(Items from a data source)
.....
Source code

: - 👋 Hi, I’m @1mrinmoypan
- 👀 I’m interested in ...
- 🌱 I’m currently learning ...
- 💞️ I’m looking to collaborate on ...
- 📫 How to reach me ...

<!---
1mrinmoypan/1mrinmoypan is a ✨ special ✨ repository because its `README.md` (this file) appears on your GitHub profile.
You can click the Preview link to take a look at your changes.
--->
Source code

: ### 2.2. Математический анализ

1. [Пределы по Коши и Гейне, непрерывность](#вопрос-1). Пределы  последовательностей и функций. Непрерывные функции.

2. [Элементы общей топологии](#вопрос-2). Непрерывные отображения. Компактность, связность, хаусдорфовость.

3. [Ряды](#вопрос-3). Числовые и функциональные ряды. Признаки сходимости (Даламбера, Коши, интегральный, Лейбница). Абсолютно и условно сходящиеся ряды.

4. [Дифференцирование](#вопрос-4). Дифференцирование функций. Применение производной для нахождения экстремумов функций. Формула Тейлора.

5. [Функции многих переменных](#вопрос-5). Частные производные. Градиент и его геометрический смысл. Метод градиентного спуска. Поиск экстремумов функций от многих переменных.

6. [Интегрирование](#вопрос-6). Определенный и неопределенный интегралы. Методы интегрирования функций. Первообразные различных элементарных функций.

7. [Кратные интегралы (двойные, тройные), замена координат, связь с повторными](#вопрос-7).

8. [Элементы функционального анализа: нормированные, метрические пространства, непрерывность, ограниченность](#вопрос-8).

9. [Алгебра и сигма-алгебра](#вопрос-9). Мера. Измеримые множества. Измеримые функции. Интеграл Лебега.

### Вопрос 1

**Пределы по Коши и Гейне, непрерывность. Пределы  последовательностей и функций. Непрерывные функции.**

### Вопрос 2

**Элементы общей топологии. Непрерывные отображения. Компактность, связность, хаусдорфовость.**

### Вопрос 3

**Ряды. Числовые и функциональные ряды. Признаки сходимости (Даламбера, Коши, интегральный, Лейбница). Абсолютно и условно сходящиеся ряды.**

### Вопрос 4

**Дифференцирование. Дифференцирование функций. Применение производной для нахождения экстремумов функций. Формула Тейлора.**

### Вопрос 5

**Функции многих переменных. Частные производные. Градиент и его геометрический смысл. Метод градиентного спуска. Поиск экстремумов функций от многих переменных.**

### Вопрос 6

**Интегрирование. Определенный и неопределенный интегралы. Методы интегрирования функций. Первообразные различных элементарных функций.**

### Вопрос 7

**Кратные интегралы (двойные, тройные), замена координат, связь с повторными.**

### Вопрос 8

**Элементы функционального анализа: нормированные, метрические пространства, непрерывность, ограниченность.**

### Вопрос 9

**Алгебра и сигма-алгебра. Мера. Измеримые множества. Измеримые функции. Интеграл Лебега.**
.....
**What the task asks:**
Extract the data in full. Keep it word for word.

**Solution:**
Source code

: - 👋 Hi, I’m @1mrinmoypan
- 👀 I’m interested in ...
- 🌱 I’m currently learning ...
- 💞️ I’m looking to collaborate on ...
- 📫 How to reach me ...

<!---
1mrinmoypan/1mrinmoypan is a ✨ special ✨ repository because its `README.md` (this file) appears on your GitHub profile.
You can click the Preview link to take a look at your changes.
--->
Source code

: ### 2.2. Математический анализ

1. [Пределы по Коши и Гейне, непрерывность](#вопрос-1). Пределы  последовательностей и функций. Непрерывные функции.

2. [Элементы общей топологии](#вопрос-2). Непрерывные отображения. Компактность, связность, хаусдорфовость.

3. [Ряды](#вопрос-3). Числовые и функциональные ряды. Признаки сходимости (Даламбера, Коши, интегральный, Лейбница). Абсолютно и условно сходящиеся ряды.

4. [Дифференцирование](#вопрос-4). Дифференцирование функций. Применение производной для нахождения экстремумов функций. Формула Тейлора.

5. [Функции многих переменных](#вопрос-5). Частные производные. Градиент и его геометрический смысл. Метод градиентного спуска. Поиск экстремумов функций от многих переменных.

6. [Интегрирование](#вопрос-6). Определенный и неопределенный интегралы. Методы интегрирования функций. Первообразные различных элементарных функций.

7. [Кратные интегралы (двойные, тройные), замена координат, связь с повторными](#вопрос-7).

8. [Элементы функционального анализа: нормированные, метрические пространства, непрерывность, ограниченность](#вопрос-8).

9. [Алгебра и сигма-алгебра](#вопрос-9). Мера. Измеримые множества. Измеримые функции. Интеграл Лебега.

### Вопрос 1

**Пределы по Коши и Гейне, непрерывность. Пределы  последовательностей и функций. Непрерывные функции.**

### Вопрос 2

**Элементы общей топологии. Непрерывные отображения. Компактность, связность, хаусдорфовость.**

### Вопрос 3

**Ряды. Числовые и функциональные ряды. Признаки сходимости (Даламбера, Коши, интегральный, Лейбница). Абсолютно и условно сходящиеся ряды.**

### Вопрос 4

**Дифференцирование. Дифференцирование функций. Применение производной для нахождения экстремумов функций. Формула Тейлора.**

### Вопрос 5

**Функции многих переменных. Частные производные. Градиент и его геометрический смысл. Метод градиентного спуска. Поиск экстремумов функций от многих переменных.**

### Вопрос 6

**Интегрирование. Определенный и неопределенный интегралы. Методы интегрирования функций. Первообразные различных элементарных функций.**

### Вопрос 7

**Кратные интегралы (двойные, тройные), замена координат, связь с повторными.**

### Вопрос 8

**Элементы функционального анализа: нормированные, метрические пространства, непрерывность, ограниченность.**

### Вопрос 9

**Алгебра и сигма-алгебра. Мера. Измеримые множества. Измеримые функции. Интеграл Лебега.**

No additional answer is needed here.